__Provided records__.
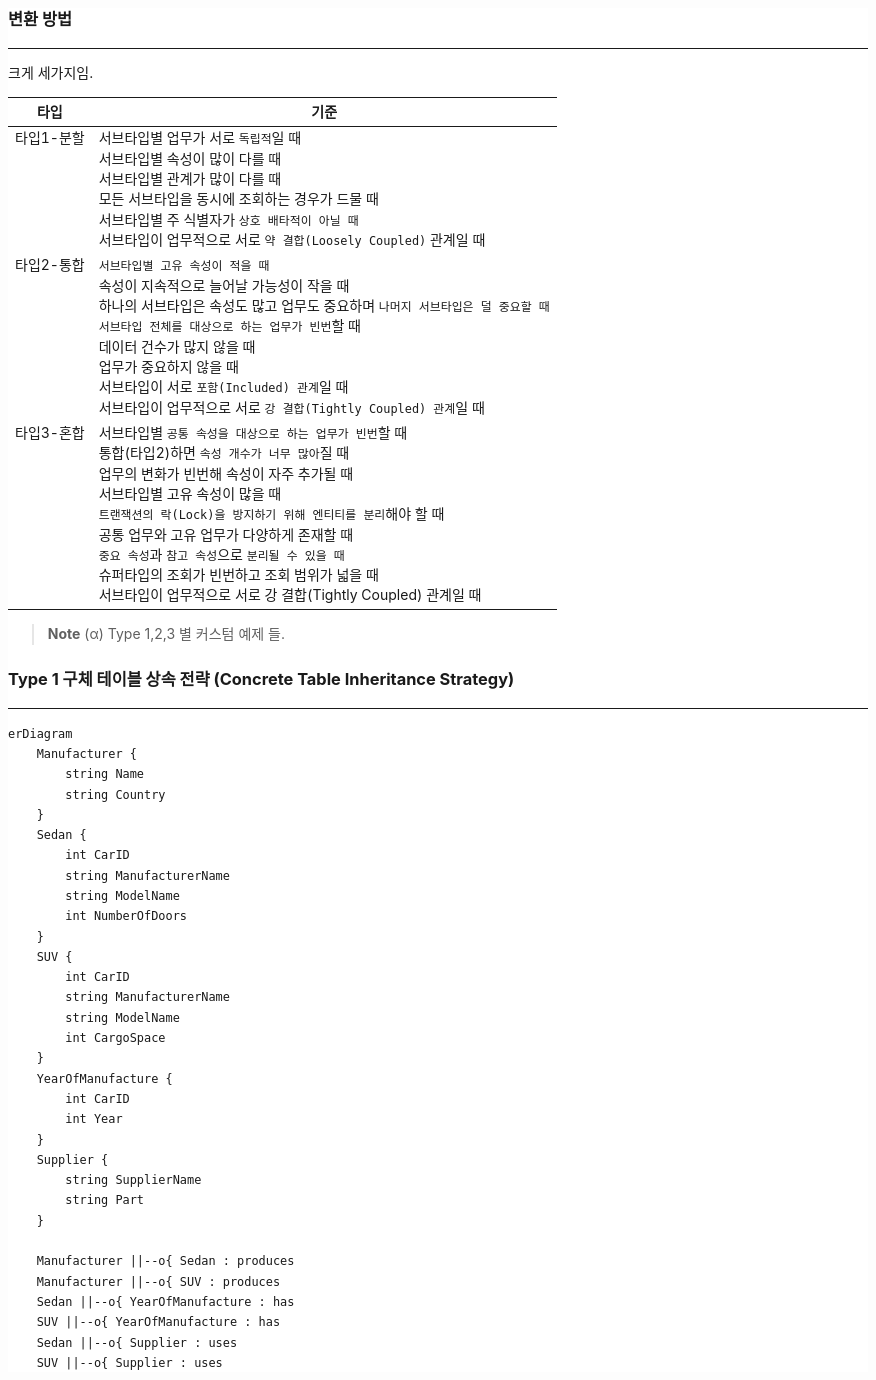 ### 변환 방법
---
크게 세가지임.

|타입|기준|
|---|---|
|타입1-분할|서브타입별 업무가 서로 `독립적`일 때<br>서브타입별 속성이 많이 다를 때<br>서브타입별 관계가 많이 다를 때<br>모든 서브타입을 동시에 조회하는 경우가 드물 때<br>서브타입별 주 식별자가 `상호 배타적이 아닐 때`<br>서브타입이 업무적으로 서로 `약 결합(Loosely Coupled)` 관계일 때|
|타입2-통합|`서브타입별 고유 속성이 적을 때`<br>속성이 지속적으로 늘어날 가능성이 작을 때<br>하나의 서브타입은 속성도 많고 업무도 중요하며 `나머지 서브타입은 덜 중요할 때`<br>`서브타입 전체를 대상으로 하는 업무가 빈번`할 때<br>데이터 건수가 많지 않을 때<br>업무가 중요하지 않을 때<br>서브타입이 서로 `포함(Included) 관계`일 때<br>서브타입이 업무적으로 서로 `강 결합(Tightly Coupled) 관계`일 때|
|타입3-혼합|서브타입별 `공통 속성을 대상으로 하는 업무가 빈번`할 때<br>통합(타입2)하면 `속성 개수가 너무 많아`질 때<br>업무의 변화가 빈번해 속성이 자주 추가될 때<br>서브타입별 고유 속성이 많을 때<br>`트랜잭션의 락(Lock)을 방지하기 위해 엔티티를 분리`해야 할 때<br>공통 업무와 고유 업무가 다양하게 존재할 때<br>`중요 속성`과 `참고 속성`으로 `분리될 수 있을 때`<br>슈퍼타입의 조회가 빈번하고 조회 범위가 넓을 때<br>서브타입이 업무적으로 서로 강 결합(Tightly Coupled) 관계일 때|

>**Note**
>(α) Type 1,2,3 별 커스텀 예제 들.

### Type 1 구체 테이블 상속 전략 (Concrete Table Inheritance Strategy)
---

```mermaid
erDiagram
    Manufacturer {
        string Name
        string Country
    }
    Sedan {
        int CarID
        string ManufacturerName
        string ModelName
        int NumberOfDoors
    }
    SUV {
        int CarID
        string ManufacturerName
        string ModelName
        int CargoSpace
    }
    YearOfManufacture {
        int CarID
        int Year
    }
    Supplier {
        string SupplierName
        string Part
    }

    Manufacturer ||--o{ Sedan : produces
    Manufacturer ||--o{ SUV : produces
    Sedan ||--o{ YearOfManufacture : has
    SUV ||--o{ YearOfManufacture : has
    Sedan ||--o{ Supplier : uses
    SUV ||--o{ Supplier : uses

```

...

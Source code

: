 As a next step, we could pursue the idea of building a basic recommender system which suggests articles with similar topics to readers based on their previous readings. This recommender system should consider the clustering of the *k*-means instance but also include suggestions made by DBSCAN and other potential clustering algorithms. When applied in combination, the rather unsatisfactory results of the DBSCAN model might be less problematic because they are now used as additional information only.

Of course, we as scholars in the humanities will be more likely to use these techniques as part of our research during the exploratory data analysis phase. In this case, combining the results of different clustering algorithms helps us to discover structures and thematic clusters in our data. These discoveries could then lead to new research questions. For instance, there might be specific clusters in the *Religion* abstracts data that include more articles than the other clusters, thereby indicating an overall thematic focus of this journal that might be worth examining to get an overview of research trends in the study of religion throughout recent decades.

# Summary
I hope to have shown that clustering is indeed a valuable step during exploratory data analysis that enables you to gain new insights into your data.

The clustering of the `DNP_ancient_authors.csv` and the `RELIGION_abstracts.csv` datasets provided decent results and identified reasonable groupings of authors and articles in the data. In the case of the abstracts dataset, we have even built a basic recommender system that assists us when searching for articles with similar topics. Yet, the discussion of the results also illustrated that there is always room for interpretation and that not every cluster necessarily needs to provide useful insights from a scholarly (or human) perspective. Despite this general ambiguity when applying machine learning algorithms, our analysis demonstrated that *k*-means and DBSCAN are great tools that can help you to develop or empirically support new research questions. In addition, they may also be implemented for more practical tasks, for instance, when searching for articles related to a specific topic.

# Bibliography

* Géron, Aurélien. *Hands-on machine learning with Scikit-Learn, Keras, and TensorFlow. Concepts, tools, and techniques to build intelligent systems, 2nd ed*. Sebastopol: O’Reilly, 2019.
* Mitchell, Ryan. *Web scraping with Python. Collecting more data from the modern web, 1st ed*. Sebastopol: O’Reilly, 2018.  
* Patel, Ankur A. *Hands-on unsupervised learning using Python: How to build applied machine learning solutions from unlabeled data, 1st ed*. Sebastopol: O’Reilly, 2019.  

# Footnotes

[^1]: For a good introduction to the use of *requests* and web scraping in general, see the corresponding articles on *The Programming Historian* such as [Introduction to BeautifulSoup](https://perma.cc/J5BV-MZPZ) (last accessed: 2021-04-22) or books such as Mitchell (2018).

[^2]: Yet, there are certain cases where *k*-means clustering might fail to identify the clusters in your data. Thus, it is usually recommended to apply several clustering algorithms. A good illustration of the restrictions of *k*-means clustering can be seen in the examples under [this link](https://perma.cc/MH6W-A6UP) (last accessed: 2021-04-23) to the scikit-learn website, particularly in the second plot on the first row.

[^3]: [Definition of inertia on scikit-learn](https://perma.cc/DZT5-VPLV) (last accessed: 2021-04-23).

---

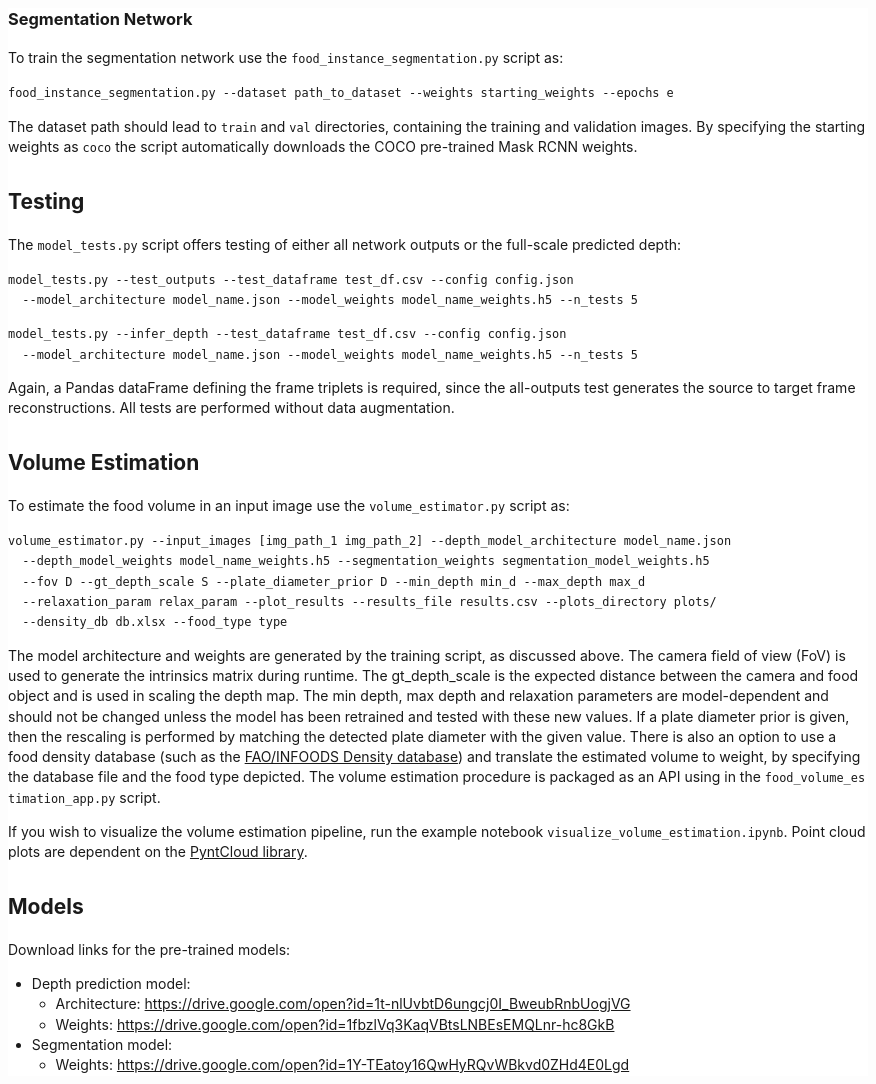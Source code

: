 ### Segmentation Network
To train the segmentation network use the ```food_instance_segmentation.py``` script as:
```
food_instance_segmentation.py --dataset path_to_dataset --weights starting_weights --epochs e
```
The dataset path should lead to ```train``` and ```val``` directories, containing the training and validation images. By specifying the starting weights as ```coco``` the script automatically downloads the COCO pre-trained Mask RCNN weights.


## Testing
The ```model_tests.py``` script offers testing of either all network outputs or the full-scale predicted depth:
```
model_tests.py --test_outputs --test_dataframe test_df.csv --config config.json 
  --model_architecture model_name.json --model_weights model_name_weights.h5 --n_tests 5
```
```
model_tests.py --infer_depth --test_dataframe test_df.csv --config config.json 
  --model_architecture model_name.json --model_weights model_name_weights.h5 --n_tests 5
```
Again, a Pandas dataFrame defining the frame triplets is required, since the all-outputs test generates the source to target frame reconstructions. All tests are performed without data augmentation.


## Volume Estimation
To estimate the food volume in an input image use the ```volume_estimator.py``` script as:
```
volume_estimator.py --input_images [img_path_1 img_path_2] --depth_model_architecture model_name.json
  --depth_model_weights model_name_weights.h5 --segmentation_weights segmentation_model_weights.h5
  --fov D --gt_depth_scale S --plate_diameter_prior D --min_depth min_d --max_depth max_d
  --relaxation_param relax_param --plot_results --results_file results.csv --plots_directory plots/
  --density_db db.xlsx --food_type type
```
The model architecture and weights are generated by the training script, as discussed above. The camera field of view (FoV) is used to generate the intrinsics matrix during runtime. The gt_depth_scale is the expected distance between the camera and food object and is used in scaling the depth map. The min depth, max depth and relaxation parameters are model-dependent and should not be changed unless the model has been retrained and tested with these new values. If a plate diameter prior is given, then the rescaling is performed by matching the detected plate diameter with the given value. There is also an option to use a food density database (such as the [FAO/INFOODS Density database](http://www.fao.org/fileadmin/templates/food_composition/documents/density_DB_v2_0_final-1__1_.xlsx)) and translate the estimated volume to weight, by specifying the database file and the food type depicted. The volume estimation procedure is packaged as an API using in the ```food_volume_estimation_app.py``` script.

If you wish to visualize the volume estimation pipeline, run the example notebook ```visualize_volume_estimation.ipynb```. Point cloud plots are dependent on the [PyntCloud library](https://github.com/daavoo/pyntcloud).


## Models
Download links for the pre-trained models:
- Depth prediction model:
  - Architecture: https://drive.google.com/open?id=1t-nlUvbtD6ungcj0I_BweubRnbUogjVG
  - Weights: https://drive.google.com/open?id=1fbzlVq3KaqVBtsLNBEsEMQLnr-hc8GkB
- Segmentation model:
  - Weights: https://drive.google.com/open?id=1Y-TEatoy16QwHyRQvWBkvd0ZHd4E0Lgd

__Problem statement__. When a line in the data contains "json", return it as written.

__Task result__.
model_tests.py --test_outputs --test_dataframe test_df.csv --config config.json 
  --model_architecture model_name.json --model_weights model_name_weights.h5 --n_tests 5
model_tests.py --infer_depth --test_dataframe test_df.csv --config config.json 
  --model_architecture model_name.json --model_weights model_name_weights.h5 --n_tests 5
volume_estimator.py --input_images [img_path_1 img_path_2] --depth_model_architecture model_name.json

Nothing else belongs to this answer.